Generalists link peaks in the shifting adaptive landscape of Australia's dragon lizards

The adaptive landscape is one of biology's most flexible and intuitive general concepts. This multidimensional space enables us to map individuals, populations, and species to an evolutionary topography, teasing apart what distinguishes entities from one another. A common exercise is clustering species into adaptive peaks which highlight regions of explored trait space, often considered trait optima or adaptive zones. Typically this reveals broad regions of unpopulated and suboptimal trait space that must be traversed between peaks, however, these evolutionary pathways remain poorly understood.

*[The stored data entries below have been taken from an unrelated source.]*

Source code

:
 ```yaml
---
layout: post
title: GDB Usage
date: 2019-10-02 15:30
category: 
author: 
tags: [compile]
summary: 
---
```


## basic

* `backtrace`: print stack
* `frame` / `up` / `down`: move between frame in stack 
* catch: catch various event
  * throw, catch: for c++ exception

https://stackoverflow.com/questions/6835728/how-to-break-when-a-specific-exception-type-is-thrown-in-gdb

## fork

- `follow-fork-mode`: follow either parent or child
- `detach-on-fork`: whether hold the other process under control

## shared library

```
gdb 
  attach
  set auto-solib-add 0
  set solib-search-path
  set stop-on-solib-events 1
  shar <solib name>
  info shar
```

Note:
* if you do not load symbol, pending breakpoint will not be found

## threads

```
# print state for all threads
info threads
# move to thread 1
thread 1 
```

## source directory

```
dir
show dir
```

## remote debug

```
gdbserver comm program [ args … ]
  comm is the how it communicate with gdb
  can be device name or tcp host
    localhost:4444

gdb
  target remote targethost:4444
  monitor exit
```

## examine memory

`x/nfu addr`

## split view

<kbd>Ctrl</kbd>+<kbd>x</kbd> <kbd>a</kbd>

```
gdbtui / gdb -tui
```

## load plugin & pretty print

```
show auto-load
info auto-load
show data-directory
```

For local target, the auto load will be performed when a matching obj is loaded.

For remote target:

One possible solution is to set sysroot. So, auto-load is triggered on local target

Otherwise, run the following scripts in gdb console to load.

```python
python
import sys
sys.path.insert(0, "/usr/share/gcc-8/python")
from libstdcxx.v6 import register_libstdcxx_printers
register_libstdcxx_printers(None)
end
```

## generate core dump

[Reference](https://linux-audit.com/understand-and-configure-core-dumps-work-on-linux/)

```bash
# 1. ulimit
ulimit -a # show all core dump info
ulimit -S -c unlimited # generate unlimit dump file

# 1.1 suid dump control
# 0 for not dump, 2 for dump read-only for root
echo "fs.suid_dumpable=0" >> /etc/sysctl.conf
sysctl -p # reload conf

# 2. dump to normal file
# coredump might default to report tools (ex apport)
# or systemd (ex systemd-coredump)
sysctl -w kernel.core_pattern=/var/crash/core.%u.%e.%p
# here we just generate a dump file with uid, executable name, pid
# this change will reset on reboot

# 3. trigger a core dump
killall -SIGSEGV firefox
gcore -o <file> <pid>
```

Here we use new sequence-capture and linear morphological datasets to investigate the evolution of the adaptive landscape in a group of highly visible and charismatic reptiles: Amphibolurinae dragon lizards (Family Agamidae). We generate a well-supported time-calibrated phylogenomic tree from >5,000 nuclear markers for more than 360 specimens across 176 dragon species, including undescribed diversity, and provide new insights into the diversification of a group that includes iconic species like the frilled-neck lizard, thorny devil, and bearded dragon. By investigating the multivariate morphological evolution of dragon lizards we show that the colonization of Australia was followed by rapid morphological expansion. While the ancestral amphibolurine was likely tree-living, the evolution of the morphological landscape was facilitated by a transition to a generalist form and then subsequent transitions to more specialized ecomorphs. These results provide evidence of an evolutionary pathway for adaptive diversification in a continental radiation.